→ Task details
Give every line of the material back exactly, images removed.
┌────────
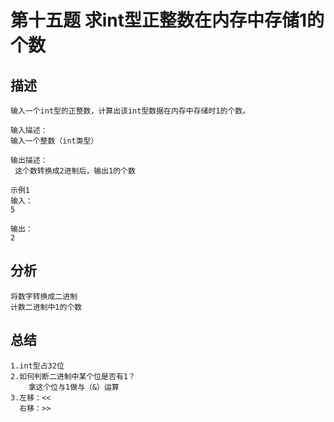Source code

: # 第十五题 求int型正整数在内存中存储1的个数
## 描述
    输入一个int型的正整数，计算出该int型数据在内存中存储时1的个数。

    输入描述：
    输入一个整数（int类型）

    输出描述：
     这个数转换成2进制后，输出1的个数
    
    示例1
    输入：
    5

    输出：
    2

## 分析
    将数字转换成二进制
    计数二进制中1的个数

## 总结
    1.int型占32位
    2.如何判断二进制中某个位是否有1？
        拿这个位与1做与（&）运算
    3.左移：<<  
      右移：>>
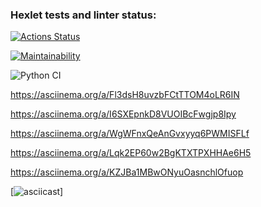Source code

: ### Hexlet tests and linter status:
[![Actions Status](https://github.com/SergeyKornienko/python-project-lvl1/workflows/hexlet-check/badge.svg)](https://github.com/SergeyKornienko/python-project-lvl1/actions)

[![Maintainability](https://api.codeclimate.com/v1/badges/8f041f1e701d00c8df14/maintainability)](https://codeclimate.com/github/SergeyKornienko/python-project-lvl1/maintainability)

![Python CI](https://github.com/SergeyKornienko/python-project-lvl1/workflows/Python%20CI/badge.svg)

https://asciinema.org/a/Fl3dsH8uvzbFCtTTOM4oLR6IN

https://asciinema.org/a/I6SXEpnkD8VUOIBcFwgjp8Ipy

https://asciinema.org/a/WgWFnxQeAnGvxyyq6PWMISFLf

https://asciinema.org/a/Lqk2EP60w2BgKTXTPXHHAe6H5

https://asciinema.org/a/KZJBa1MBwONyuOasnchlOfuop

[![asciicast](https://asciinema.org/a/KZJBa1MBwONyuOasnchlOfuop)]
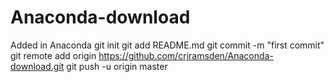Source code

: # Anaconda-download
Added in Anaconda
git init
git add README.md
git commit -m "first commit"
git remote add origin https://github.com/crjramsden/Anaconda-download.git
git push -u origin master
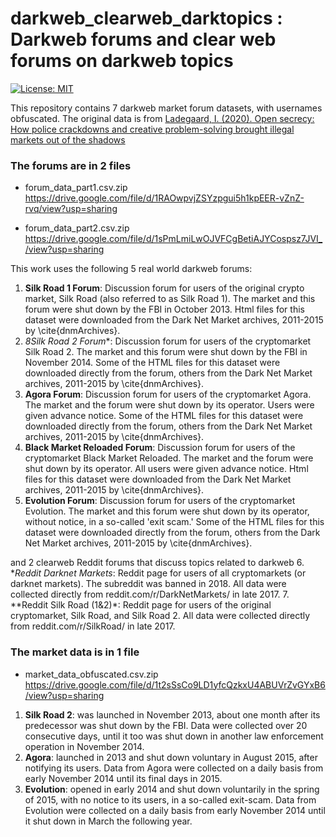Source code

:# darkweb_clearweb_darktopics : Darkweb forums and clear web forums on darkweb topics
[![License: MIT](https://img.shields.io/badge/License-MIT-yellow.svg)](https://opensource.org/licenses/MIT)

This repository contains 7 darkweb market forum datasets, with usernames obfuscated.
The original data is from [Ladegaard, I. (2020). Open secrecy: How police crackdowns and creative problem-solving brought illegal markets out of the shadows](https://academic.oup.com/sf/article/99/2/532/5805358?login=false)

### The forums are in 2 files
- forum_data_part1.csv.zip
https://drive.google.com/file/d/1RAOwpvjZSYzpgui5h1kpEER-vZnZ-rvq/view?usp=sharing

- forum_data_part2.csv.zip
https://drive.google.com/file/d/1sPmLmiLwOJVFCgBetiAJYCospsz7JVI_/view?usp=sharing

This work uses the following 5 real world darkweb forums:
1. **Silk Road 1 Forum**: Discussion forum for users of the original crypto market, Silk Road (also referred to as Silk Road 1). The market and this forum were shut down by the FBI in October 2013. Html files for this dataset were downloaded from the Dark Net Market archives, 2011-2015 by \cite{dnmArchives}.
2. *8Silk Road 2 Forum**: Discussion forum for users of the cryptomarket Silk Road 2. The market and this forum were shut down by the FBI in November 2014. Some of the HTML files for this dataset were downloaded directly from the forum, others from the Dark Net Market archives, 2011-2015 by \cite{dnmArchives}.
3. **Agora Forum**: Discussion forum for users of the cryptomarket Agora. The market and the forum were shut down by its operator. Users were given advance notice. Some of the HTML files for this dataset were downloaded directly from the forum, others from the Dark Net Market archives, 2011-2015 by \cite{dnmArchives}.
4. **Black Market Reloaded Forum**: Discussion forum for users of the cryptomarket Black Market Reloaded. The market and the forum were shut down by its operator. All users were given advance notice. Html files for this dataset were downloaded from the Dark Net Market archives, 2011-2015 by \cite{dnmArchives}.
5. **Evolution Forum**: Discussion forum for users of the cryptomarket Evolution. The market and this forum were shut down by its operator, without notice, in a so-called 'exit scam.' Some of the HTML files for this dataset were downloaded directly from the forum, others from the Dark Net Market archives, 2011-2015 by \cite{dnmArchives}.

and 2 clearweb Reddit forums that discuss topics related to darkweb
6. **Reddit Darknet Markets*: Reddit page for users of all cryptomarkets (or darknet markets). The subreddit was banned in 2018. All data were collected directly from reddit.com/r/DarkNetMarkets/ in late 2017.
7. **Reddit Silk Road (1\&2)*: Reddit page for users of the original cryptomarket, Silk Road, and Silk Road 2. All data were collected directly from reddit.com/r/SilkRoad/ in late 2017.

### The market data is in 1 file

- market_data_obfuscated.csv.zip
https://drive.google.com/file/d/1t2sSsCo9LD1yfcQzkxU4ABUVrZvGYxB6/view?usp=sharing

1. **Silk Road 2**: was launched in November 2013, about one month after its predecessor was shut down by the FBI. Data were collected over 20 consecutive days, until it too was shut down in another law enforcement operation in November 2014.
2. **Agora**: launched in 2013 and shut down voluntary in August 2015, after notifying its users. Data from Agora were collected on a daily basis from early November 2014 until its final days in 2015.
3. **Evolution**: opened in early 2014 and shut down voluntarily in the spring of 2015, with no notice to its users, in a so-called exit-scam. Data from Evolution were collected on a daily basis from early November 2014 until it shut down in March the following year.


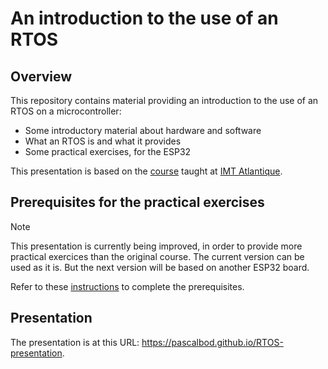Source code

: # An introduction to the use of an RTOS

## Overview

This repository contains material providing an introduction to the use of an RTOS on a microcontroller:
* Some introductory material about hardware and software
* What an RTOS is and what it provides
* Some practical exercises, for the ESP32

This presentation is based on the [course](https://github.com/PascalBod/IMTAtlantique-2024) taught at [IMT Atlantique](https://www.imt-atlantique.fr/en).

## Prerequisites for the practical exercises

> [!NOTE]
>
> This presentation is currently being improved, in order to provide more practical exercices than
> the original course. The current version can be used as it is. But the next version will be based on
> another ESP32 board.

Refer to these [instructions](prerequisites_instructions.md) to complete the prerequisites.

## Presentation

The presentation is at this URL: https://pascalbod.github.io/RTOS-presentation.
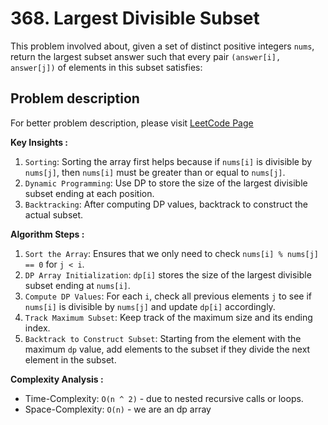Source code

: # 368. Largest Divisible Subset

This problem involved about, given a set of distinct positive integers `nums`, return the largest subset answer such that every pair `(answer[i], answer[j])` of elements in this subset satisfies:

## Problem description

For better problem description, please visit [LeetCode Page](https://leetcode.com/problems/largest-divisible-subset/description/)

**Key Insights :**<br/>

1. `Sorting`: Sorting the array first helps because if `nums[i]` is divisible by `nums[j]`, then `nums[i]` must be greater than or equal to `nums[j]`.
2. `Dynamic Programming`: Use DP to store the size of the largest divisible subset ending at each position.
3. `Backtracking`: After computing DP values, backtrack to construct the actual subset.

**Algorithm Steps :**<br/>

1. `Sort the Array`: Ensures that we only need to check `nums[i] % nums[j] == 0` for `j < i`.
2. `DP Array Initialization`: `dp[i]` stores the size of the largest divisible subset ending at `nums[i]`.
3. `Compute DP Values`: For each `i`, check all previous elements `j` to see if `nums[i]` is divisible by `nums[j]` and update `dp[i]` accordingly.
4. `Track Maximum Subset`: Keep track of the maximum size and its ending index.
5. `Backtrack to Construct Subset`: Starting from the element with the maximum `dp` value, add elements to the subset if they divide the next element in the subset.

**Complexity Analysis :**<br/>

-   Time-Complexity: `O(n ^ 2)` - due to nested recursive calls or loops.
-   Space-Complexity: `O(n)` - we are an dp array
└────────
→ Answer box
Source code

: # 第十五题 求int型正整数在内存中存储1的个数
## 描述
    输入一个int型的正整数，计算出该int型数据在内存中存储时1的个数。

    输入描述：
    输入一个整数（int类型）

    输出描述：
     这个数转换成2进制后，输出1的个数
    
    示例1
    输入：
    5

    输出：
    2

## 分析
    将数字转换成二进制
    计数二进制中1的个数

## 总结
    1.int型占32位
    2.如何判断二进制中某个位是否有1？
        拿这个位与1做与（&）运算
    3.左移：<<  
      右移：>>
Source code

: ### Hexlet tests and linter status:
[![Actions Status](https://github.com/SergeyKornienko/python-project-lvl1/workflows/hexlet-check/badge.svg)](https://github.com/SergeyKornienko/python-project-lvl1/actions)

[![Maintainability](https://api.codeclimate.com/v1/badges/8f041f1e701d00c8df14/maintainability)](https://codeclimate.com/github/SergeyKornienko/python-project-lvl1/maintainability)

![Python CI](https://github.com/SergeyKornienko/python-project-lvl1/workflows/Python%20CI/badge.svg)

https://asciinema.org/a/Fl3dsH8uvzbFCtTTOM4oLR6IN

https://asciinema.org/a/I6SXEpnkD8VUOIBcFwgjp8Ipy

https://asciinema.org/a/WgWFnxQeAnGvxyyq6PWMISFLf

https://asciinema.org/a/Lqk2EP60w2BgKTXTPXHHAe6H5

https://asciinema.org/a/KZJBa1MBwONyuOasnchlOfuop

[![asciicast](https://asciinema.org/a/KZJBa1MBwONyuOasnchlOfuop)]
Source code

: # Anaconda-download
Added in Anaconda
git init
git add README.md
git commit -m "first commit"
git remote add origin https://github.com/crjramsden/Anaconda-download.git
git push -u origin master
Source code

:# darkweb_clearweb_darktopics : Darkweb forums and clear web forums on darkweb topics
[![License: MIT](https://img.shields.io/badge/License-MIT-yellow.svg)](https://opensource.org/licenses/MIT)

This repository contains 7 darkweb market forum datasets, with usernames obfuscated.
The original data is from [Ladegaard, I. (2020). Open secrecy: How police crackdowns and creative problem-solving brought illegal markets out of the shadows](https://academic.oup.com/sf/article/99/2/532/5805358?login=false)

### The forums are in 2 files
- forum_data_part1.csv.zip
https://drive.google.com/file/d/1RAOwpvjZSYzpgui5h1kpEER-vZnZ-rvq/view?usp=sharing

- forum_data_part2.csv.zip
https://drive.google.com/file/d/1sPmLmiLwOJVFCgBetiAJYCospsz7JVI_/view?usp=sharing

This work uses the following 5 real world darkweb forums:
1. **Silk Road 1 Forum**: Discussion forum for users of the original crypto market, Silk Road (also referred to as Silk Road 1). The market and this forum were shut down by the FBI in October 2013. Html files for this dataset were downloaded from the Dark Net Market archives, 2011-2015 by \cite{dnmArchives}.
2. *8Silk Road 2 Forum**: Discussion forum for users of the cryptomarket Silk Road 2. The market and this forum were shut down by the FBI in November 2014. Some of the HTML files for this dataset were downloaded directly from the forum, others from the Dark Net Market archives, 2011-2015 by \cite{dnmArchives}.
3. **Agora Forum**: Discussion forum for users of the cryptomarket Agora. The market and the forum were shut down by its operator. Users were given advance notice. Some of the HTML files for this dataset were downloaded directly from the forum, others from the Dark Net Market archives, 2011-2015 by \cite{dnmArchives}.
4. **Black Market Reloaded Forum**: Discussion forum for users of the cryptomarket Black Market Reloaded. The market and the forum were shut down by its operator. All users were given advance notice. Html files for this dataset were downloaded from the Dark Net Market archives, 2011-2015 by \cite{dnmArchives}.
5. **Evolution Forum**: Discussion forum for users of the cryptomarket Evolution. The market and this forum were shut down by its operator, without notice, in a so-called 'exit scam.' Some of the HTML files for this dataset were downloaded directly from the forum, others from the Dark Net Market archives, 2011-2015 by \cite{dnmArchives}.

and 2 clearweb Reddit forums that discuss topics related to darkweb
6. **Reddit Darknet Markets*: Reddit page for users of all cryptomarkets (or darknet markets). The subreddit was banned in 2018. All data were collected directly from reddit.com/r/DarkNetMarkets/ in late 2017.
7. **Reddit Silk Road (1\&2)*: Reddit page for users of the original cryptomarket, Silk Road, and Silk Road 2. All data were collected directly from reddit.com/r/SilkRoad/ in late 2017.

### The market data is in 1 file

- market_data_obfuscated.csv.zip
https://drive.google.com/file/d/1t2sSsCo9LD1yfcQzkxU4ABUVrZvGYxB6/view?usp=sharing

1. **Silk Road 2**: was launched in November 2013, about one month after its predecessor was shut down by the FBI. Data were collected over 20 consecutive days, until it too was shut down in another law enforcement operation in November 2014.
2. **Agora**: launched in 2013 and shut down voluntary in August 2015, after notifying its users. Data from Agora were collected on a daily basis from early November 2014 until its final days in 2015.
3. **Evolution**: opened in early 2014 and shut down voluntarily in the spring of 2015, with no notice to its users, in a so-called exit-scam. Data from Evolution were collected on a daily basis from early November 2014 until it shut down in March the following year.


Source code

: # An introduction to the use of an RTOS

## Overview

This repository contains material providing an introduction to the use of an RTOS on a microcontroller:
* Some introductory material about hardware and software
* What an RTOS is and what it provides
* Some practical exercises, for the ESP32

This presentation is based on the [course](https://github.com/PascalBod/IMTAtlantique-2024) taught at [IMT Atlantique](https://www.imt-atlantique.fr/en).

## Prerequisites for the practical exercises

> [!NOTE]
>
> This presentation is currently being improved, in order to provide more practical exercices than
> the original course. The current version can be used as it is. But the next version will be based on
> another ESP32 board.

Refer to these [instructions](prerequisites_instructions.md) to complete the prerequisites.

## Presentation

The presentation is at this URL: https://pascalbod.github.io/RTOS-presentation.
Source code

: # 368. Largest Divisible Subset

This problem involved about, given a set of distinct positive integers `nums`, return the largest subset answer such that every pair `(answer[i], answer[j])` of elements in this subset satisfies:

## Problem description

For better problem description, please visit [LeetCode Page](https://leetcode.com/problems/largest-divisible-subset/description/)

**Key Insights :**<br/>

1. `Sorting`: Sorting the array first helps because if `nums[i]` is divisible by `nums[j]`, then `nums[i]` must be greater than or equal to `nums[j]`.
2. `Dynamic Programming`: Use DP to store the size of the largest divisible subset ending at each position.
3. `Backtracking`: After computing DP values, backtrack to construct the actual subset.

**Algorithm Steps :**<br/>

1. `Sort the Array`: Ensures that we only need to check `nums[i] % nums[j] == 0` for `j < i`.
2. `DP Array Initialization`: `dp[i]` stores the size of the largest divisible subset ending at `nums[i]`.
3. `Compute DP Values`: For each `i`, check all previous elements `j` to see if `nums[i]` is divisible by `nums[j]` and update `dp[i]` accordingly.
4. `Track Maximum Subset`: Keep track of the maximum size and its ending index.
5. `Backtrack to Construct Subset`: Starting from the element with the maximum `dp` value, add elements to the subset if they divide the next element in the subset.

**Complexity Analysis :**<br/>

-   Time-Complexity: `O(n ^ 2)` - due to nested recursive calls or loops.
-   Space-Complexity: `O(n)` - we are an dp array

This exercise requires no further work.